**WHAT YOU HAVE TO DO:** In your copy, leave out the pictures and reproduce the listing below exactly.

**ENTRIES SUPPLIED:**
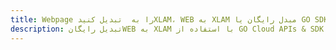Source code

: ---title: Webpage را به  تبدیل کنیدXLAM، WEB به XLAM مبدل رایگان یا GO SDKdescription: تبدیل رایگانWEB به XLAM با استفاده از GO Cloud APIs & SDK همچنین اسناد PDF را در Cloud ایجاد، ویرایش و رندر کنید.---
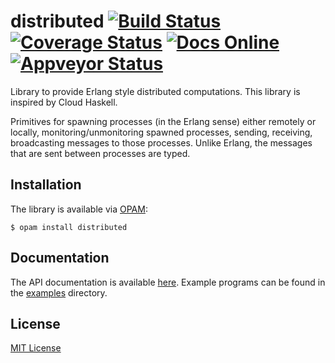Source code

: # distributed [![Build Status](https://travis-ci.org/essdotteedot/distributed.svg?branch=master)](https://travis-ci.org/essdotteedot/distributed) [![Coverage Status](https://coveralls.io/repos/github/essdotteedot/distributed/badge.svg?branch=master)](https://coveralls.io/github/essdotteedot/distributed?branch=master) [![Docs Online](https://img.shields.io/badge/Docs-Online-brightgreen.svg)](https://essdotteedot.github.io/distributed/) [![Appveyor Status](https://ci.appveyor.com/api/projects/status/github/essdotteedot/distributed?branch=master&svg=true)](https://ci.appveyor.com/project/essdotteedot/distributed)
Library to provide Erlang style distributed computations. This library is inspired by Cloud Haskell.

Primitives for spawning processes (in the Erlang sense) either remotely or locally, monitoring/unmonitoring spawned processes, sending, 
receiving, broadcasting messages to those processes. Unlike Erlang, the messages that are sent between processes are typed.

Installation
------------

The library is available via [OPAM](https://opam.ocaml.org):

    $ opam install distributed

Documentation
-------------

The API documentation is available [here](https://essdotteedot.github.io/distributed/).
Example programs can be found in the [examples](examples) directory.

License
-------

[MIT License](LICENSE)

**OUTPUT FOR THIS TASK:**
Source code

: ---title: Webpage را به  تبدیل کنیدXLAM، WEB به XLAM مبدل رایگان یا GO SDKdescription: تبدیل رایگانWEB به XLAM با استفاده از GO Cloud APIs & SDK همچنین اسناد PDF را در Cloud ایجاد، ویرایش و رندر کنید.---
Source code

: # distributed [![Build Status](https://travis-ci.org/essdotteedot/distributed.svg?branch=master)](https://travis-ci.org/essdotteedot/distributed) [![Coverage Status](https://coveralls.io/repos/github/essdotteedot/distributed/badge.svg?branch=master)](https://coveralls.io/github/essdotteedot/distributed?branch=master) [![Docs Online](https://img.shields.io/badge/Docs-Online-brightgreen.svg)](https://essdotteedot.github.io/distributed/) [![Appveyor Status](https://ci.appveyor.com/api/projects/status/github/essdotteedot/distributed?branch=master&svg=true)](https://ci.appveyor.com/project/essdotteedot/distributed)
Library to provide Erlang style distributed computations. This library is inspired by Cloud Haskell.

Primitives for spawning processes (in the Erlang sense) either remotely or locally, monitoring/unmonitoring spawned processes, sending, 
receiving, broadcasting messages to those processes. Unlike Erlang, the messages that are sent between processes are typed.

Installation
------------

The library is available via [OPAM](https://opam.ocaml.org):

    $ opam install distributed

Documentation
-------------

The API documentation is available [here](https://essdotteedot.github.io/distributed/).
Example programs can be found in the [examples](examples) directory.

License
-------

[MIT License](LICENSE)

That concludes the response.